EXERCISE INPUT:
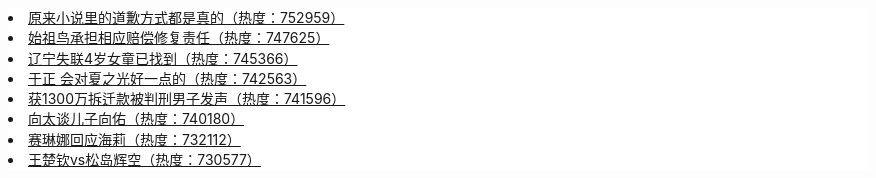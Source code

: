 <li>
<a href="https://s.weibo.com/weibo?q=%23%E5%8E%9F%E6%9D%A5%E5%B0%8F%E8%AF%B4%E9%87%8C%E7%9A%84%E9%81%93%E6%AD%89%E6%96%B9%E5%BC%8F%E9%83%BD%E6%98%AF%E7%9C%9F%E7%9A%84%23" target="weibo">
原来小说里的道歉方式都是真的（热度：752959）
</a>
</li>

<li>
<a href="https://s.weibo.com/weibo?q=%23%E5%A7%8B%E7%A5%96%E9%B8%9F%E6%89%BF%E6%8B%85%E7%9B%B8%E5%BA%94%E8%B5%94%E5%81%BF%E4%BF%AE%E5%A4%8D%E8%B4%A3%E4%BB%BB%23" target="weibo">
始祖鸟承担相应赔偿修复责任（热度：747625）
</a>
</li>

<li>
<a href="https://s.weibo.com/weibo?q=%23%E8%BE%BD%E5%AE%81%E5%A4%B1%E8%81%944%E5%B2%81%E5%A5%B3%E7%AB%A5%E5%B7%B2%E6%89%BE%E5%88%B0%23" target="weibo">
辽宁失联4岁女童已找到（热度：745366）
</a>
</li>

<li>
<a href="https://s.weibo.com/weibo?q=%23%E4%BA%8E%E6%AD%A3%20%E4%BC%9A%E5%AF%B9%E5%A4%8F%E4%B9%8B%E5%85%89%E5%A5%BD%E4%B8%80%E7%82%B9%E7%9A%84%23" target="weibo">
于正 会对夏之光好一点的（热度：742563）
</a>
</li>

<li>
<a href="https://s.weibo.com/weibo?q=%23%E8%8E%B71300%E4%B8%87%E6%8B%86%E8%BF%81%E6%AC%BE%E8%A2%AB%E5%88%A4%E5%88%91%E7%94%B7%E5%AD%90%E5%8F%91%E5%A3%B0%23" target="weibo">
获1300万拆迁款被判刑男子发声（热度：741596）
</a>
</li>

<li>
<a href="https://s.weibo.com/weibo?q=%23%E5%90%91%E5%A4%AA%E8%B0%88%E5%84%BF%E5%AD%90%E5%90%91%E4%BD%91%23" target="weibo">
向太谈儿子向佑（热度：740180）
</a>
</li>

<li>
<a href="https://s.weibo.com/weibo?q=%23%E8%B5%9B%E7%90%B3%E5%A8%9C%E5%9B%9E%E5%BA%94%E6%B5%B7%E8%8E%89%23" target="weibo">
赛琳娜回应海莉（热度：732112）
</a>
</li>

<li>
<a href="https://s.weibo.com/weibo?q=%23%E7%8E%8B%E6%A5%9A%E9%92%A6vs%E6%9D%BE%E5%B2%9B%E8%BE%89%E7%A9%BA%23" target="weibo">
王楚钦vs松岛辉空（热度：730577）
</a>
</li>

ASSIGNMENT: In your copy of the entries above, keep the text exact and leave out the pictures.

ANSWER BOX:
Source code

: <li>
<a href="https://s.weibo.com/weibo?q=%23%E5%8E%9F%E6%9D%A5%E5%B0%8F%E8%AF%B4%E9%87%8C%E7%9A%84%E9%81%93%E6%AD%89%E6%96%B9%E5%BC%8F%E9%83%BD%E6%98%AF%E7%9C%9F%E7%9A%84%23" target="weibo">
原来小说里的道歉方式都是真的（热度：752959）
</a>
</li>

<li>
<a href="https://s.weibo.com/weibo?q=%23%E5%A7%8B%E7%A5%96%E9%B8%9F%E6%89%BF%E6%8B%85%E7%9B%B8%E5%BA%94%E8%B5%94%E5%81%BF%E4%BF%AE%E5%A4%8D%E8%B4%A3%E4%BB%BB%23" target="weibo">
始祖鸟承担相应赔偿修复责任（热度：747625）
</a>
</li>

<li>
<a href="https://s.weibo.com/weibo?q=%23%E8%BE%BD%E5%AE%81%E5%A4%B1%E8%81%944%E5%B2%81%E5%A5%B3%E7%AB%A5%E5%B7%B2%E6%89%BE%E5%88%B0%23" target="weibo">
辽宁失联4岁女童已找到（热度：745366）
</a>
</li>

<li>
<a href="https://s.weibo.com/weibo?q=%23%E4%BA%8E%E6%AD%A3%20%E4%BC%9A%E5%AF%B9%E5%A4%8F%E4%B9%8B%E5%85%89%E5%A5%BD%E4%B8%80%E7%82%B9%E7%9A%84%23" target="weibo">
于正 会对夏之光好一点的（热度：742563）
</a>
</li>

<li>
<a href="https://s.weibo.com/weibo?q=%23%E8%8E%B71300%E4%B8%87%E6%8B%86%E8%BF%81%E6%AC%BE%E8%A2%AB%E5%88%A4%E5%88%91%E7%94%B7%E5%AD%90%E5%8F%91%E5%A3%B0%23" target="weibo">
获1300万拆迁款被判刑男子发声（热度：741596）
</a>
</li>

<li>
<a href="https://s.weibo.com/weibo?q=%23%E5%90%91%E5%A4%AA%E8%B0%88%E5%84%BF%E5%AD%90%E5%90%91%E4%BD%91%23" target="weibo">
向太谈儿子向佑（热度：740180）
</a>
</li>

<li>
<a href="https://s.weibo.com/weibo?q=%23%E8%B5%9B%E7%90%B3%E5%A8%9C%E5%9B%9E%E5%BA%94%E6%B5%B7%E8%8E%89%23" target="weibo">
赛琳娜回应海莉（热度：732112）
</a>
</li>

<li>
<a href="https://s.weibo.com/weibo?q=%23%E7%8E%8B%E6%A5%9A%E9%92%A6vs%E6%9D%BE%E5%B2%9B%E8%BE%89%E7%A9%BA%23" target="weibo">
王楚钦vs松岛辉空（热度：730577）
</a>
</li>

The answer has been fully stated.